The problem: The line that contains "## Configuration Validation" and all lines following it to the end of the data below: set these down exactly, and nothing besides.

Dataset entries

——

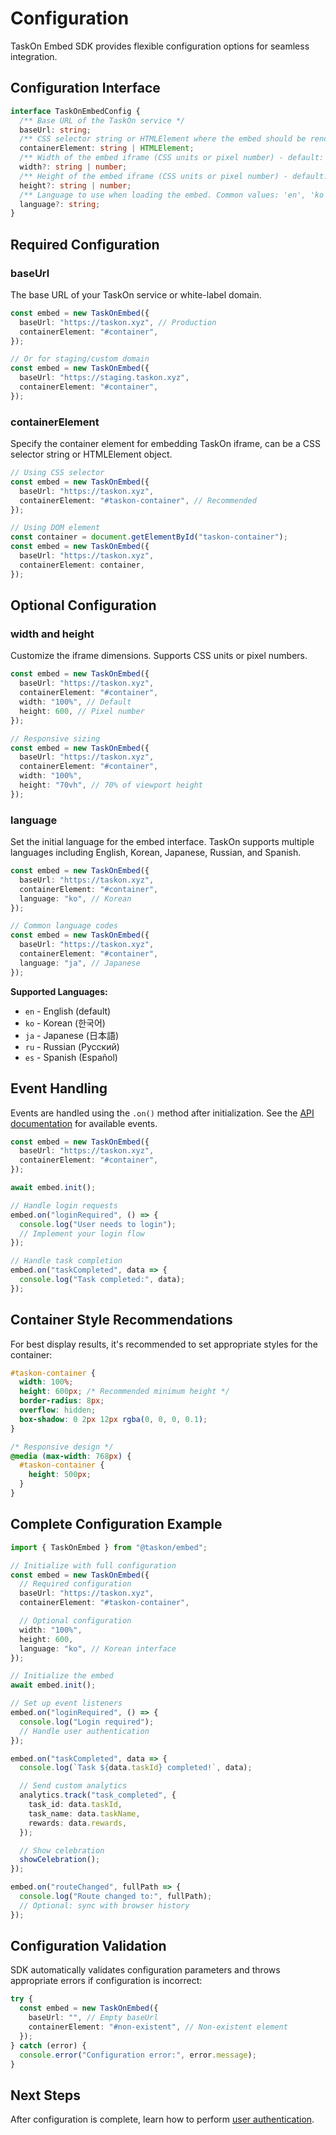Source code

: # Configuration

TaskOn Embed SDK provides flexible configuration options for seamless integration.

## Configuration Interface

```typescript
interface TaskOnEmbedConfig {
  /** Base URL of the TaskOn service */
  baseUrl: string;
  /** CSS selector string or HTMLElement where the embed should be rendered */
  containerElement: string | HTMLElement;
  /** Width of the embed iframe (CSS units or pixel number) - default: '100%' */
  width?: string | number;
  /** Height of the embed iframe (CSS units or pixel number) - default: '100%' */
  height?: string | number;
  /** Language to use when loading the embed. Common values: 'en', 'ko', 'ru', 'es', 'ja' */
  language?: string;
}
```

## Required Configuration

### baseUrl

The base URL of your TaskOn service or white-label domain.

```typescript
const embed = new TaskOnEmbed({
  baseUrl: "https://taskon.xyz", // Production
  containerElement: "#container",
});

// Or for staging/custom domain
const embed = new TaskOnEmbed({
  baseUrl: "https://staging.taskon.xyz",
  containerElement: "#container",
});
```

### containerElement

Specify the container element for embedding TaskOn iframe, can be a CSS selector string or HTMLElement object.

```typescript
// Using CSS selector
const embed = new TaskOnEmbed({
  baseUrl: "https://taskon.xyz",
  containerElement: "#taskon-container", // Recommended
});

// Using DOM element
const container = document.getElementById("taskon-container");
const embed = new TaskOnEmbed({
  baseUrl: "https://taskon.xyz",
  containerElement: container,
});
```

## Optional Configuration

### width and height

Customize the iframe dimensions. Supports CSS units or pixel numbers.

```typescript
const embed = new TaskOnEmbed({
  baseUrl: "https://taskon.xyz",
  containerElement: "#container",
  width: "100%", // Default
  height: 600, // Pixel number
});

// Responsive sizing
const embed = new TaskOnEmbed({
  baseUrl: "https://taskon.xyz",
  containerElement: "#container",
  width: "100%",
  height: "70vh", // 70% of viewport height
});
```

### language

Set the initial language for the embed interface. TaskOn supports multiple languages including English, Korean, Japanese, Russian, and Spanish.

```typescript
const embed = new TaskOnEmbed({
  baseUrl: "https://taskon.xyz",
  containerElement: "#container",
  language: "ko", // Korean
});

// Common language codes
const embed = new TaskOnEmbed({
  baseUrl: "https://taskon.xyz",
  containerElement: "#container",
  language: "ja", // Japanese
});
```

**Supported Languages:**

- `en` - English (default)
- `ko` - Korean (한국어)
- `ja` - Japanese (日本語)
- `ru` - Russian (Русский)
- `es` - Spanish (Español)

## Event Handling

Events are handled using the `.on()` method after initialization. See the [API documentation](/api/taskon-embed) for available events.

```typescript
const embed = new TaskOnEmbed({
  baseUrl: "https://taskon.xyz",
  containerElement: "#container",
});

await embed.init();

// Handle login requests
embed.on("loginRequired", () => {
  console.log("User needs to login");
  // Implement your login flow
});

// Handle task completion
embed.on("taskCompleted", data => {
  console.log("Task completed:", data);
});
```

## Container Style Recommendations

For best display results, it's recommended to set appropriate styles for the container:

```css
#taskon-container {
  width: 100%;
  height: 600px; /* Recommended minimum height */
  border-radius: 8px;
  overflow: hidden;
  box-shadow: 0 2px 12px rgba(0, 0, 0, 0.1);
}

/* Responsive design */
@media (max-width: 768px) {
  #taskon-container {
    height: 500px;
  }
}
```

## Complete Configuration Example

```typescript
import { TaskOnEmbed } from "@taskon/embed";

// Initialize with full configuration
const embed = new TaskOnEmbed({
  // Required configuration
  baseUrl: "https://taskon.xyz",
  containerElement: "#taskon-container",

  // Optional configuration
  width: "100%",
  height: 600,
  language: "ko", // Korean interface
});

// Initialize the embed
await embed.init();

// Set up event listeners
embed.on("loginRequired", () => {
  console.log("Login required");
  // Handle user authentication
});

embed.on("taskCompleted", data => {
  console.log(`Task ${data.taskId} completed!`, data);

  // Send custom analytics
  analytics.track("task_completed", {
    task_id: data.taskId,
    task_name: data.taskName,
    rewards: data.rewards,
  });

  // Show celebration
  showCelebration();
});

embed.on("routeChanged", fullPath => {
  console.log("Route changed to:", fullPath);
  // Optional: sync with browser history
});
```

## Configuration Validation

SDK automatically validates configuration parameters and throws appropriate errors if configuration is incorrect:

```typescript
try {
  const embed = new TaskOnEmbed({
    baseUrl: "", // Empty baseUrl
    containerElement: "#non-existent", // Non-existent element
  });
} catch (error) {
  console.error("Configuration error:", error.message);
}
```

## Next Steps

After configuration is complete, learn how to perform [user authentication](/guide/authentication).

——

Reply to the task:
## Configuration Validation

SDK automatically validates configuration parameters and throws appropriate errors if configuration is incorrect:

```typescript
try {
  const embed = new TaskOnEmbed({
    baseUrl: "", // Empty baseUrl
    containerElement: "#non-existent", // Non-existent element
  });
} catch (error) {
  console.error("Configuration error:", error.message);
}
```

## Next Steps

After configuration is complete, learn how to perform [user authentication](/guide/authentication).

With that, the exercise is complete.